Collected data:
========================================================================
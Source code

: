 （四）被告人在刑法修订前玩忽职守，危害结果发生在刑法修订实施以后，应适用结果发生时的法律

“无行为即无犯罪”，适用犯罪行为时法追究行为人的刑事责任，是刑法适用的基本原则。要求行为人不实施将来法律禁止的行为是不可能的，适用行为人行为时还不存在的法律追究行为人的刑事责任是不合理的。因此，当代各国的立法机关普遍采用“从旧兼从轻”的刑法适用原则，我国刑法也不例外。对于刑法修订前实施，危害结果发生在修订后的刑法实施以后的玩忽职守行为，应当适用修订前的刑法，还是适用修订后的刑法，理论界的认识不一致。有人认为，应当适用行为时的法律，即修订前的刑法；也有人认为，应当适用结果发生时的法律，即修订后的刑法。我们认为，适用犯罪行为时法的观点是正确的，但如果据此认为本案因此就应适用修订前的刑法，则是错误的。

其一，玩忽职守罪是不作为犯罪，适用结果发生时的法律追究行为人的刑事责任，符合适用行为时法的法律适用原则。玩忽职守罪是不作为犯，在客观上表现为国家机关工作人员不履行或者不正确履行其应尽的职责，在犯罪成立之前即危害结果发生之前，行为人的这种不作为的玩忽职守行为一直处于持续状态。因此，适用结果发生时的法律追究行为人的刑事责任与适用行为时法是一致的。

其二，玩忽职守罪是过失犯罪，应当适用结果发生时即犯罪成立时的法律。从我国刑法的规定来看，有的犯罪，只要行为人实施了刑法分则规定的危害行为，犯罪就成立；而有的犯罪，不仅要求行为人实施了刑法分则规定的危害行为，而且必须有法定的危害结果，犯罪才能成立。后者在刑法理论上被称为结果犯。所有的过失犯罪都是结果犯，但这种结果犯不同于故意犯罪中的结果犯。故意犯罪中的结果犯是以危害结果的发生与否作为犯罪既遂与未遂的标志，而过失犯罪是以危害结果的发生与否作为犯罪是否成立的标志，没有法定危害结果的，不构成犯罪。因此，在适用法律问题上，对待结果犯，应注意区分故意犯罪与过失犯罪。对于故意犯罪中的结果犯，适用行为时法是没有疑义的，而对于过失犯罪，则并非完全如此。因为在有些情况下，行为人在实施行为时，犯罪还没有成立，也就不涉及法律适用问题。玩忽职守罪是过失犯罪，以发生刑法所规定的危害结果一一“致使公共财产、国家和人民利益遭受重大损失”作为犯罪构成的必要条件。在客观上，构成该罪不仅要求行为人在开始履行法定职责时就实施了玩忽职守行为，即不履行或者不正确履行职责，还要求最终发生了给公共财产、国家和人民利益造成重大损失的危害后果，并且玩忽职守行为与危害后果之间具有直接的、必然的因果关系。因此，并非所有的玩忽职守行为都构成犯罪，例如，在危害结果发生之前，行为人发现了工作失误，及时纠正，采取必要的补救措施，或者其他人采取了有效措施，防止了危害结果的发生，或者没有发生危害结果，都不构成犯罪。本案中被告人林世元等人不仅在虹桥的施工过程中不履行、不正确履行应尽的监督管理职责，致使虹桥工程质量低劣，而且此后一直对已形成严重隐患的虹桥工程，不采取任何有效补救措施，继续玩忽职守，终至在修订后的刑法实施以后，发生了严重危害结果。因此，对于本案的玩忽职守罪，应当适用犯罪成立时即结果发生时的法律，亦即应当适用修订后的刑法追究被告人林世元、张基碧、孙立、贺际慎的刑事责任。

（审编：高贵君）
========================================================================
What you copy out must be exactly the lines from the line containing "其二，玩忽职守罪是过失犯罪，" through the end of the records.

Result of this task:
其二，玩忽职守罪是过失犯罪，应当适用结果发生时即犯罪成立时的法律。从我国刑法的规定来看，有的犯罪，只要行为人实施了刑法分则规定的危害行为，犯罪就成立；而有的犯罪，不仅要求行为人实施了刑法分则规定的危害行为，而且必须有法定的危害结果，犯罪才能成立。后者在刑法理论上被称为结果犯。所有的过失犯罪都是结果犯，但这种结果犯不同于故意犯罪中的结果犯。故意犯罪中的结果犯是以危害结果的发生与否作为犯罪既遂与未遂的标志，而过失犯罪是以危害结果的发生与否作为犯罪是否成立的标志，没有法定危害结果的，不构成犯罪。因此，在适用法律问题上，对待结果犯，应注意区分故意犯罪与过失犯罪。对于故意犯罪中的结果犯，适用行为时法是没有疑义的，而对于过失犯罪，则并非完全如此。因为在有些情况下，行为人在实施行为时，犯罪还没有成立，也就不涉及法律适用问题。玩忽职守罪是过失犯罪，以发生刑法所规定的危害结果一一“致使公共财产、国家和人民利益遭受重大损失”作为犯罪构成的必要条件。在客观上，构成该罪不仅要求行为人在开始履行法定职责时就实施了玩忽职守行为，即不履行或者不正确履行职责，还要求最终发生了给公共财产、国家和人民利益造成重大损失的危害后果，并且玩忽职守行为与危害后果之间具有直接的、必然的因果关系。因此，并非所有的玩忽职守行为都构成犯罪，例如，在危害结果发生之前，行为人发现了工作失误，及时纠正，采取必要的补救措施，或者其他人采取了有效措施，防止了危害结果的发生，或者没有发生危害结果，都不构成犯罪。本案中被告人林世元等人不仅在虹桥的施工过程中不履行、不正确履行应尽的监督管理职责，致使虹桥工程质量低劣，而且此后一直对已形成严重隐患的虹桥工程，不采取任何有效补救措施，继续玩忽职守，终至在修订后的刑法实施以后，发生了严重危害结果。因此，对于本案的玩忽职守罪，应当适用犯罪成立时即结果发生时的法律，亦即应当适用修订后的刑法追究被告人林世元、张基碧、孙立、贺际慎的刑事责任。

（审编：高贵君）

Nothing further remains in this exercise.